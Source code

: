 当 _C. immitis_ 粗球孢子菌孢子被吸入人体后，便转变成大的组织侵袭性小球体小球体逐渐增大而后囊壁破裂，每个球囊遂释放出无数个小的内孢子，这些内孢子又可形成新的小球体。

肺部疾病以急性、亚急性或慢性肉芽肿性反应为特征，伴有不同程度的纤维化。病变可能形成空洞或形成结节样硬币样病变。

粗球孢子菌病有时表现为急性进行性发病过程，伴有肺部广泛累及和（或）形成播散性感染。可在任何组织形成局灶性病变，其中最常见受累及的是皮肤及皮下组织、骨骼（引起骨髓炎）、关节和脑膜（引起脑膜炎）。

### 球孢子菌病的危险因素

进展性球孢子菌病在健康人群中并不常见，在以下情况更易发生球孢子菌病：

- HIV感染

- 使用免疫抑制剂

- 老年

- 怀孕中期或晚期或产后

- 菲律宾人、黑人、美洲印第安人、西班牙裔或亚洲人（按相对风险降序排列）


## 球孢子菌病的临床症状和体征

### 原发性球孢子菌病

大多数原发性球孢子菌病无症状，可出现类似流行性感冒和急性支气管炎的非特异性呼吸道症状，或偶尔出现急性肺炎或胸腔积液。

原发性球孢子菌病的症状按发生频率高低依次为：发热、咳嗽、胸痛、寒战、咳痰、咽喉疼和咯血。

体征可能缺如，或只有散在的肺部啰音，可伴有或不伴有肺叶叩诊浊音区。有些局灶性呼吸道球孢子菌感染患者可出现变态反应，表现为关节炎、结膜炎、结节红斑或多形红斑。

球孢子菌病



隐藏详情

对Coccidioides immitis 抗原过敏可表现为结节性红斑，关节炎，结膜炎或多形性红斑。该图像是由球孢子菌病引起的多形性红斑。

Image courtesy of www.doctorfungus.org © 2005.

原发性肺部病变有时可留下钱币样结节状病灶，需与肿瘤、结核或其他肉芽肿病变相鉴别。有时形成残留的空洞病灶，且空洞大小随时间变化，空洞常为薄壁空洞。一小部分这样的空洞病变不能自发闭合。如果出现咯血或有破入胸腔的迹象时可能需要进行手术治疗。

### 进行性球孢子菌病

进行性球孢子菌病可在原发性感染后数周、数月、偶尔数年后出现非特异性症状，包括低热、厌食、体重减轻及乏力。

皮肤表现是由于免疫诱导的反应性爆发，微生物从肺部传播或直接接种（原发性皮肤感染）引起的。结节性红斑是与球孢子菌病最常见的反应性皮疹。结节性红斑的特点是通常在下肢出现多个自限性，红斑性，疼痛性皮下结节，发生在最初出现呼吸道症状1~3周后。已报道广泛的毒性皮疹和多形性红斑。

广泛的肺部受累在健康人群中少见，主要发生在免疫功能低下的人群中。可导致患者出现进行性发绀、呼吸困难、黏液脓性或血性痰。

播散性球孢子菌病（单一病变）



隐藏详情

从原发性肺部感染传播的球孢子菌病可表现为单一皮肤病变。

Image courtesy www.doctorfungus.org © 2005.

#####

Give back the data above exactly as it appears.

Source code

: 当 _C. immitis_ 粗球孢子菌孢子被吸入人体后，便转变成大的组织侵袭性小球体小球体逐渐增大而后囊壁破裂，每个球囊遂释放出无数个小的内孢子，这些内孢子又可形成新的小球体。

肺部疾病以急性、亚急性或慢性肉芽肿性反应为特征，伴有不同程度的纤维化。病变可能形成空洞或形成结节样硬币样病变。

粗球孢子菌病有时表现为急性进行性发病过程，伴有肺部广泛累及和（或）形成播散性感染。可在任何组织形成局灶性病变，其中最常见受累及的是皮肤及皮下组织、骨骼（引起骨髓炎）、关节和脑膜（引起脑膜炎）。

### 球孢子菌病的危险因素

进展性球孢子菌病在健康人群中并不常见，在以下情况更易发生球孢子菌病：

- HIV感染

- 使用免疫抑制剂

- 老年

- 怀孕中期或晚期或产后

- 菲律宾人、黑人、美洲印第安人、西班牙裔或亚洲人（按相对风险降序排列）


## 球孢子菌病的临床症状和体征

### 原发性球孢子菌病

大多数原发性球孢子菌病无症状，可出现类似流行性感冒和急性支气管炎的非特异性呼吸道症状，或偶尔出现急性肺炎或胸腔积液。

原发性球孢子菌病的症状按发生频率高低依次为：发热、咳嗽、胸痛、寒战、咳痰、咽喉疼和咯血。

体征可能缺如，或只有散在的肺部啰音，可伴有或不伴有肺叶叩诊浊音区。有些局灶性呼吸道球孢子菌感染患者可出现变态反应，表现为关节炎、结膜炎、结节红斑或多形红斑。

球孢子菌病



隐藏详情

对Coccidioides immitis 抗原过敏可表现为结节性红斑，关节炎，结膜炎或多形性红斑。该图像是由球孢子菌病引起的多形性红斑。

Image courtesy of www.doctorfungus.org © 2005.

原发性肺部病变有时可留下钱币样结节状病灶，需与肿瘤、结核或其他肉芽肿病变相鉴别。有时形成残留的空洞病灶，且空洞大小随时间变化，空洞常为薄壁空洞。一小部分这样的空洞病变不能自发闭合。如果出现咯血或有破入胸腔的迹象时可能需要进行手术治疗。

### 进行性球孢子菌病

进行性球孢子菌病可在原发性感染后数周、数月、偶尔数年后出现非特异性症状，包括低热、厌食、体重减轻及乏力。

皮肤表现是由于免疫诱导的反应性爆发，微生物从肺部传播或直接接种（原发性皮肤感染）引起的。结节性红斑是与球孢子菌病最常见的反应性皮疹。结节性红斑的特点是通常在下肢出现多个自限性，红斑性，疼痛性皮下结节，发生在最初出现呼吸道症状1~3周后。已报道广泛的毒性皮疹和多形性红斑。

广泛的肺部受累在健康人群中少见，主要发生在免疫功能低下的人群中。可导致患者出现进行性发绀、呼吸困难、黏液脓性或血性痰。

播散性球孢子菌病（单一病变）



隐藏详情

从原发性肺部感染传播的球孢子菌病可表现为单一皮肤病变。

Image courtesy www.doctorfungus.org © 2005.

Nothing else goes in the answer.